The Gorkha Janmukti Morcha (GJM) on Tuesday announced the withdrawal of its indefinite shutdown in the northern West Bengal hills, and that the situation would return to normalcy from 6 a.m. on Wednesday.
The announcement came hours after Union Home Minister Rajnath Singh appealed to them to call off the over three-month-long strike and invited them for talks to find an amicable solution to the issue.
GJM Assistant General Secretary Jyoti Rai said: “After Rajnath Singh’s appeal, we had a discussion with senior leaders, including GJM chief Bimal Gurung, and decided to withdraw the shutdown from 6 a.m. tomorrow (Wednesday).”
In an audio clip from an undisclosed location, Gurung urged hill residents to resume transport services, reopen shops and schools and colleges. He also extended greetings for the festive season.
The GJM had called the shutdown, which is in its 104th day on Tuesday, demanding a separate state of Gorkhaland.
State Tourism Minister Gautam Deb said the Union Home Minister’s appeal helped the GJM leaders “save their faces”.
Reiterating that the situation in Darjeeling hills had returned to normalcy under State Chief Minister Mamata Banerjee’s leadership, he stressed that any meeting would need to involve the state government as well.
Banerjee on September 20 had announced the formation of a nine-member board of administrators, headed by ousted Gorkha Janmukti Morcha (GJM) leader Binay Tamang, to run the Gorkhaland Territorial Administration (GTA).
The Bengal government on Monday decided to lift the ban on internet services across the Darjeeling hills.

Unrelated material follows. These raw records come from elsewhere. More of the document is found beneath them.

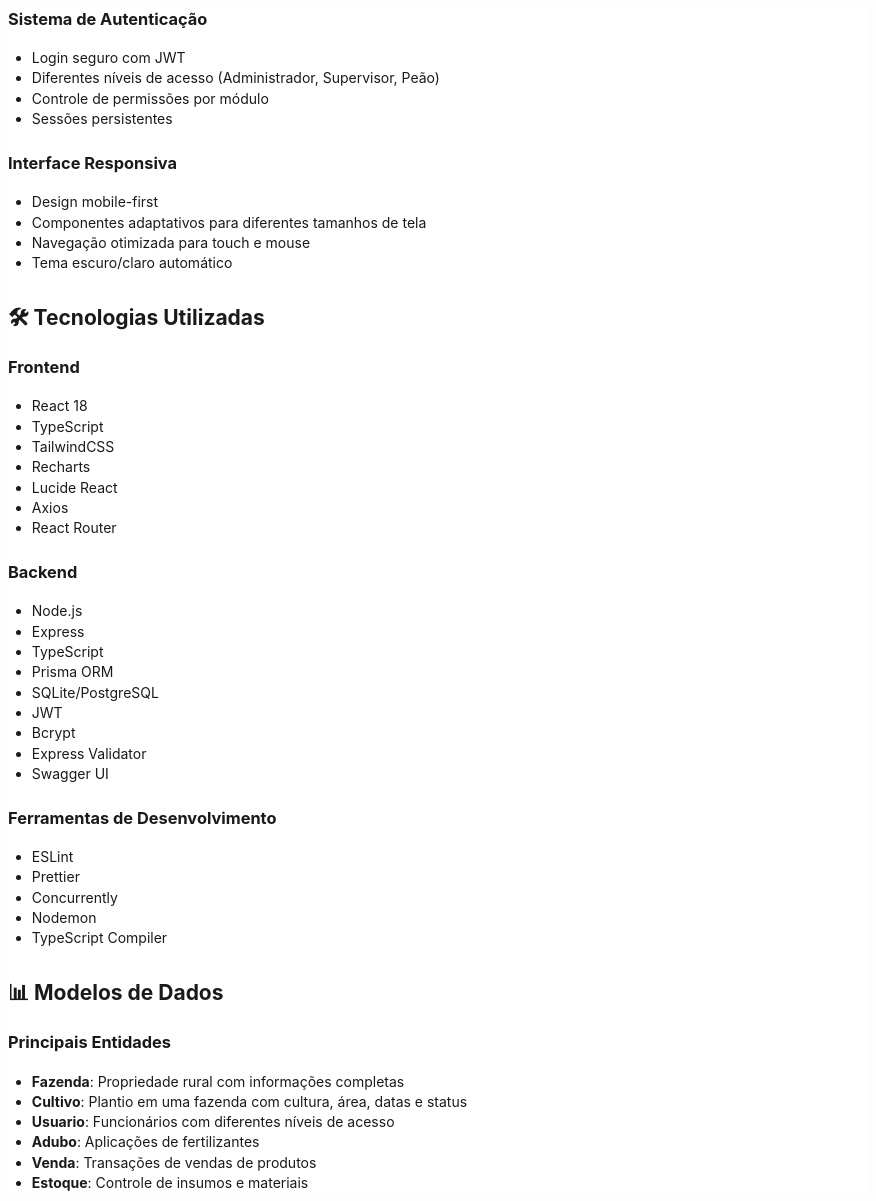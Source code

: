 ### Sistema de Autenticação
- Login seguro com JWT
- Diferentes níveis de acesso (Administrador, Supervisor, Peão)
- Controle de permissões por módulo
- Sessões persistentes

### Interface Responsiva
- Design mobile-first
- Componentes adaptativos para diferentes tamanhos de tela
- Navegação otimizada para touch e mouse
- Tema escuro/claro automático

## 🛠️ Tecnologias Utilizadas

### Frontend
- React 18
- TypeScript
- TailwindCSS
- Recharts
- Lucide React
- Axios
- React Router

### Backend
- Node.js
- Express
- TypeScript
- Prisma ORM
- SQLite/PostgreSQL
- JWT
- Bcrypt
- Express Validator
- Swagger UI

### Ferramentas de Desenvolvimento
- ESLint
- Prettier
- Concurrently
- Nodemon
- TypeScript Compiler

## 📊 Modelos de Dados

### Principais Entidades
- **Fazenda**: Propriedade rural com informações completas
- **Cultivo**: Plantio em uma fazenda com cultura, área, datas e status
- **Usuario**: Funcionários com diferentes níveis de acesso
- **Adubo**: Aplicações de fertilizantes
- **Venda**: Transações de vendas de produtos
- **Estoque**: Controle de insumos e materiais
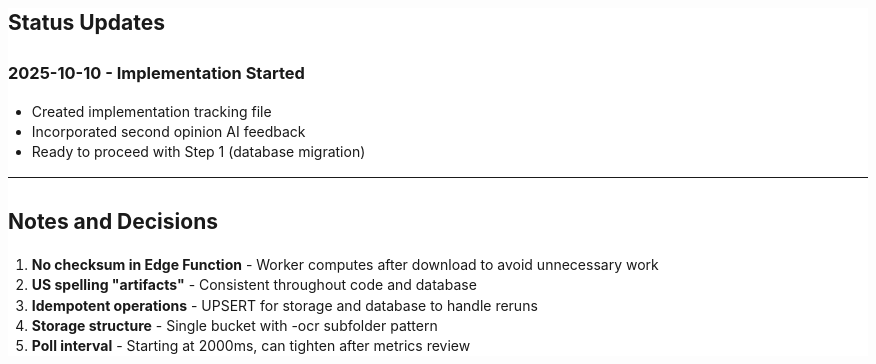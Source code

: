 ## Status Updates

### 2025-10-10 - Implementation Started
- Created implementation tracking file
- Incorporated second opinion AI feedback
- Ready to proceed with Step 1 (database migration)

---

## Notes and Decisions

1. **No checksum in Edge Function** - Worker computes after download to avoid unnecessary work
2. **US spelling "artifacts"** - Consistent throughout code and database
3. **Idempotent operations** - UPSERT for storage and database to handle reruns
4. **Storage structure** - Single bucket with -ocr subfolder pattern
5. **Poll interval** - Starting at 2000ms, can tighten after metrics review
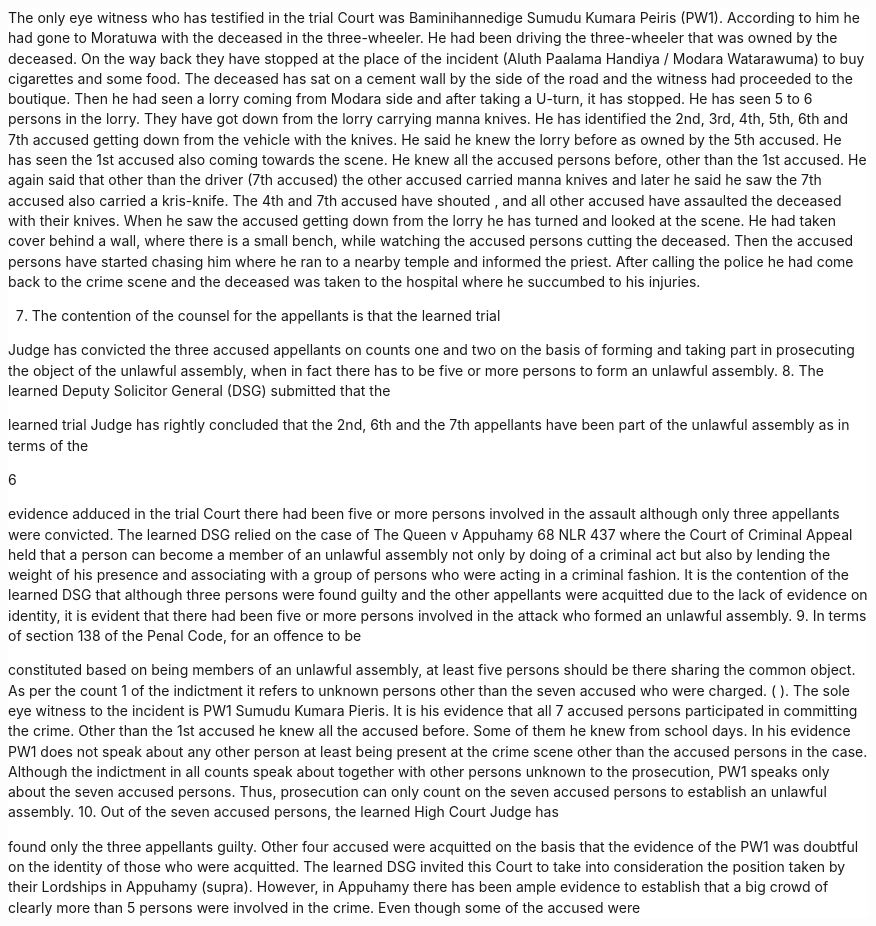 The only eye witness who has testified in the trial Court was Baminihannedige Sumudu Kumara Peiris (PW1). According to him he had gone to Moratuwa with the deceased in the three-wheeler. He had been driving the three-wheeler that was owned by the deceased. On the way back they have stopped at the place of the incident (Aluth Paalama Handiya / Modara Watarawuma) to buy cigarettes and some food. The deceased has sat on a cement wall by the side of the road and the witness had proceeded to the boutique. Then he had seen a lorry coming from Modara side and after taking a U-turn, it has stopped. He has seen 5 to 6 persons in the lorry. They have got down from the lorry carrying manna knives. He has identified the 2nd, 3rd, 4th, 5th, 6th and 7th accused getting down from the vehicle with the knives. He said he knew the lorry before as owned by the 5th accused. He has seen the 1st accused also coming towards the scene. He knew all the accused persons before, other than the 1st accused. He again said that other than the driver (7th accused) the other accused carried manna knives and later he said he saw the 7th accused also carried a kris-knife. The 4th and 7th accused have shouted , and all other accused have assaulted the deceased with their knives. When he saw the accused getting down from the lorry he has turned and looked at the scene. He had taken cover behind a wall, where there is a small bench, while watching the accused persons cutting the deceased. Then the accused persons have started chasing him where he ran to a nearby temple and informed the priest. After calling the police he had come back to the crime scene and the deceased was taken to the hospital where he succumbed to his injuries.

7. The contention of the counsel for the appellants is that the learned trial

Judge has convicted the three accused appellants on counts one and two on the basis of forming and taking part in prosecuting the object of the unlawful assembly, when in fact there has to be five or more persons to form an unlawful assembly. 8. The learned Deputy Solicitor General (DSG) submitted that the

learned trial Judge has rightly concluded that the 2nd, 6th and the 7th appellants have been part of the unlawful assembly as in terms of the

6

evidence adduced in the trial Court there had been five or more persons involved in the assault although only three appellants were convicted. The learned DSG relied on the case of The Queen v Appuhamy 68 NLR 437 where the Court of Criminal Appeal held that a person can become a member of an unlawful assembly not only by doing of a criminal act but also by lending the weight of his presence and associating with a group of persons who were acting in a criminal fashion. It is the contention of the learned DSG that although three persons were found guilty and the other appellants were acquitted due to the lack of evidence on identity, it is evident that there had been five or more persons involved in the attack who formed an unlawful assembly. 9. In terms of section 138 of the Penal Code, for an offence to be

constituted based on being members of an unlawful assembly, at least five persons should be there sharing the common object. As per the count 1 of the indictment it refers to unknown persons other than the seven accused who were charged. ( ). The sole eye witness to the incident is PW1 Sumudu Kumara Pieris. It is his evidence that all 7 accused persons participated in committing the crime. Other than the 1st accused he knew all the accused before. Some of them he knew from school days. In his evidence PW1 does not speak about any other person at least being present at the crime scene other than the accused persons in the case. Although the indictment in all counts speak about together with other persons unknown to the prosecution, PW1 speaks only about the seven accused persons. Thus, prosecution can only count on the seven accused persons to establish an unlawful assembly. 10. Out of the seven accused persons, the learned High Court Judge has

found only the three appellants guilty. Other four accused were acquitted on the basis that the evidence of the PW1 was doubtful on the identity of those who were acquitted. The learned DSG invited this Court to take into consideration the position taken by their Lordships in Appuhamy (supra). However, in Appuhamy there has been ample evidence to establish that a big crowd of clearly more than 5 persons were involved in the crime. Even though some of the accused were
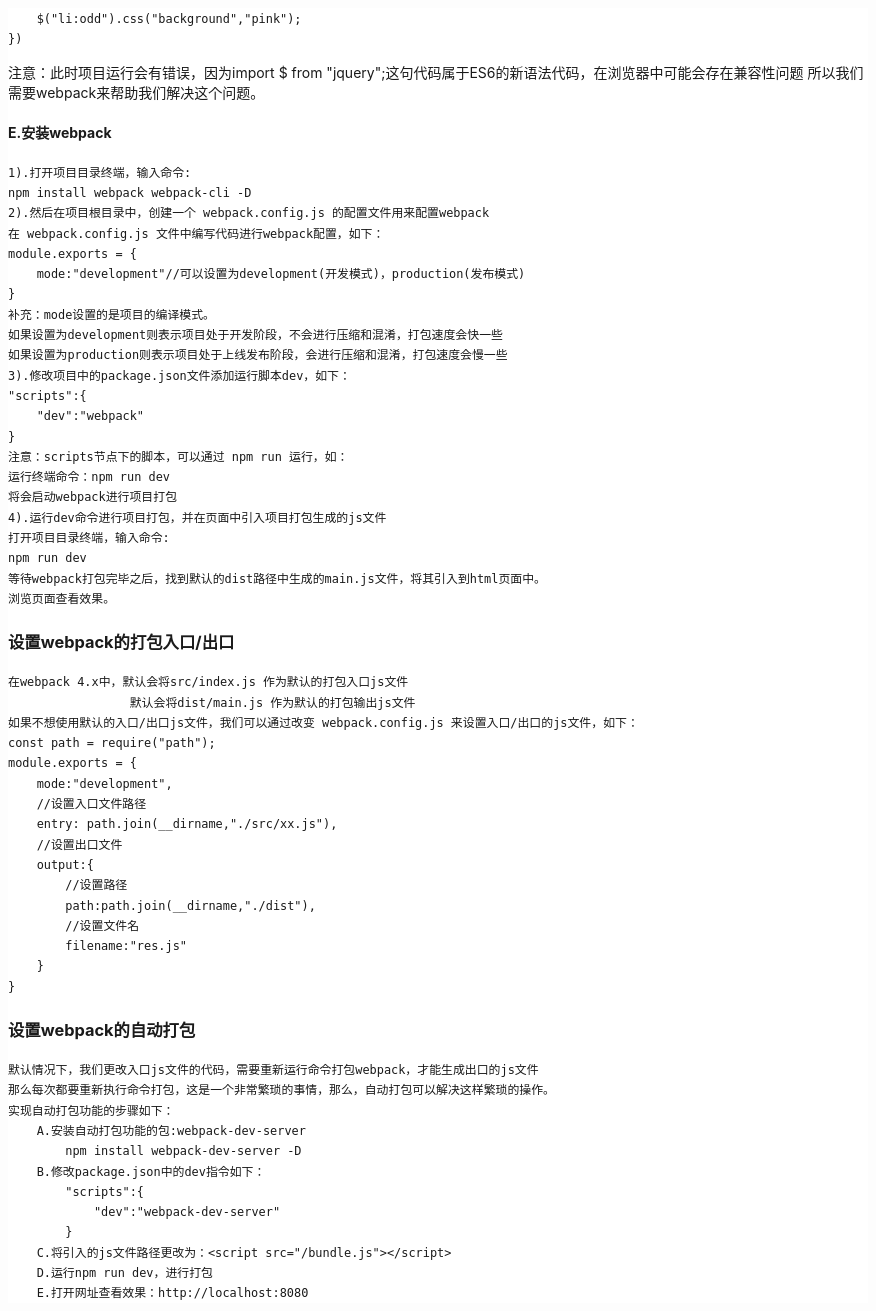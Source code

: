         $("li:odd").css("background","pink");
    })
注意：此时项目运行会有错误，因为import $ from "jquery";这句代码属于ES6的新语法代码，在浏览器中可能会存在兼容性问题
所以我们需要webpack来帮助我们解决这个问题。
#### E.安装webpack
    1).打开项目目录终端，输入命令:
    npm install webpack webpack-cli -D
    2).然后在项目根目录中，创建一个 webpack.config.js 的配置文件用来配置webpack
    在 webpack.config.js 文件中编写代码进行webpack配置，如下：
    module.exports = {
        mode:"development"//可以设置为development(开发模式)，production(发布模式)
    }
    补充：mode设置的是项目的编译模式。
    如果设置为development则表示项目处于开发阶段，不会进行压缩和混淆，打包速度会快一些
    如果设置为production则表示项目处于上线发布阶段，会进行压缩和混淆，打包速度会慢一些
    3).修改项目中的package.json文件添加运行脚本dev，如下：
    "scripts":{
        "dev":"webpack"
    }
    注意：scripts节点下的脚本，可以通过 npm run 运行，如：
    运行终端命令：npm run dev
    将会启动webpack进行项目打包
    4).运行dev命令进行项目打包，并在页面中引入项目打包生成的js文件
    打开项目目录终端，输入命令:
    npm run dev
    等待webpack打包完毕之后，找到默认的dist路径中生成的main.js文件，将其引入到html页面中。
    浏览页面查看效果。

### 设置webpack的打包入口/出口
    在webpack 4.x中，默认会将src/index.js 作为默认的打包入口js文件
                     默认会将dist/main.js 作为默认的打包输出js文件
    如果不想使用默认的入口/出口js文件，我们可以通过改变 webpack.config.js 来设置入口/出口的js文件，如下：
    const path = require("path");
    module.exports = {
        mode:"development",
        //设置入口文件路径
        entry: path.join(__dirname,"./src/xx.js"),
        //设置出口文件
        output:{
            //设置路径
            path:path.join(__dirname,"./dist"),
            //设置文件名
            filename:"res.js"
        }
    }
### 设置webpack的自动打包
    默认情况下，我们更改入口js文件的代码，需要重新运行命令打包webpack，才能生成出口的js文件
    那么每次都要重新执行命令打包，这是一个非常繁琐的事情，那么，自动打包可以解决这样繁琐的操作。
    实现自动打包功能的步骤如下：
        A.安装自动打包功能的包:webpack-dev-server
            npm install webpack-dev-server -D
        B.修改package.json中的dev指令如下：
            "scripts":{
                "dev":"webpack-dev-server"
            }
        C.将引入的js文件路径更改为：<script src="/bundle.js"></script>
        D.运行npm run dev，进行打包
        E.打开网址查看效果：http://localhost:8080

Rajnath Singh said in his appeal: “In a democracy, dialogue is the only way out to resolve any problem. Solution can be found through restraint, mutual dialogue and within the legal ambit.”
The Home Minister also asked Union Home Secretary Rajiv Gauba to convene an official level meeting within a fortnight to discuss all related issues.
“I have been pained immensely by what has happened in Darjeeling Hills. I appeal to the GJM and its leader Bimal Gurung to withdraw the ongoing bandh and to help create a conducive atmosphere for allowing normalcy to return to the area, particularly in view of the festive season,” he said.
The GJM, which has called for an indefinite strike has been demanding a separate state and has asked the Central government for a “tripartite dialogue” to resolve the long-pending demands of the Gorkhas. It had remained defiant over withdrawing the agitation till tripartite talks between the Central and state governments and other stakeholders are organised.
Eleven people have lost their lives so far while several have been injured and the entire people of the area put to a lot of hardship due to the strike.